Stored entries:
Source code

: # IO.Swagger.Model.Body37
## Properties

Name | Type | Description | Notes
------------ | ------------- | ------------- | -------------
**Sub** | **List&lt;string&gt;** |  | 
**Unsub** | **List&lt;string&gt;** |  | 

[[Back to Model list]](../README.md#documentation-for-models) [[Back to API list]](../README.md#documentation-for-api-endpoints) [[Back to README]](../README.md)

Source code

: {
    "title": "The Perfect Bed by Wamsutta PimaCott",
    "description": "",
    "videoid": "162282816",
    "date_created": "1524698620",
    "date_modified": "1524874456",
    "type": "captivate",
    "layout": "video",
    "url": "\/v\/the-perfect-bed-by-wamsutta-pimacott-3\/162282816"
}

Exercise brief: The records above are to be reproduced exactly, with nothing left out.

Expected answer:
Source code

: # IO.Swagger.Model.Body37
## Properties

Name | Type | Description | Notes
------------ | ------------- | ------------- | -------------
**Sub** | **List&lt;string&gt;** |  | 
**Unsub** | **List&lt;string&gt;** |  | 

[[Back to Model list]](../README.md#documentation-for-models) [[Back to API list]](../README.md#documentation-for-api-endpoints) [[Back to README]](../README.md)

Source code

: {
    "title": "The Perfect Bed by Wamsutta PimaCott",
    "description": "",
    "videoid": "162282816",
    "date_created": "1524698620",
    "date_modified": "1524874456",
    "type": "captivate",
    "layout": "video",
    "url": "\/v\/the-perfect-bed-by-wamsutta-pimacott-3\/162282816"
}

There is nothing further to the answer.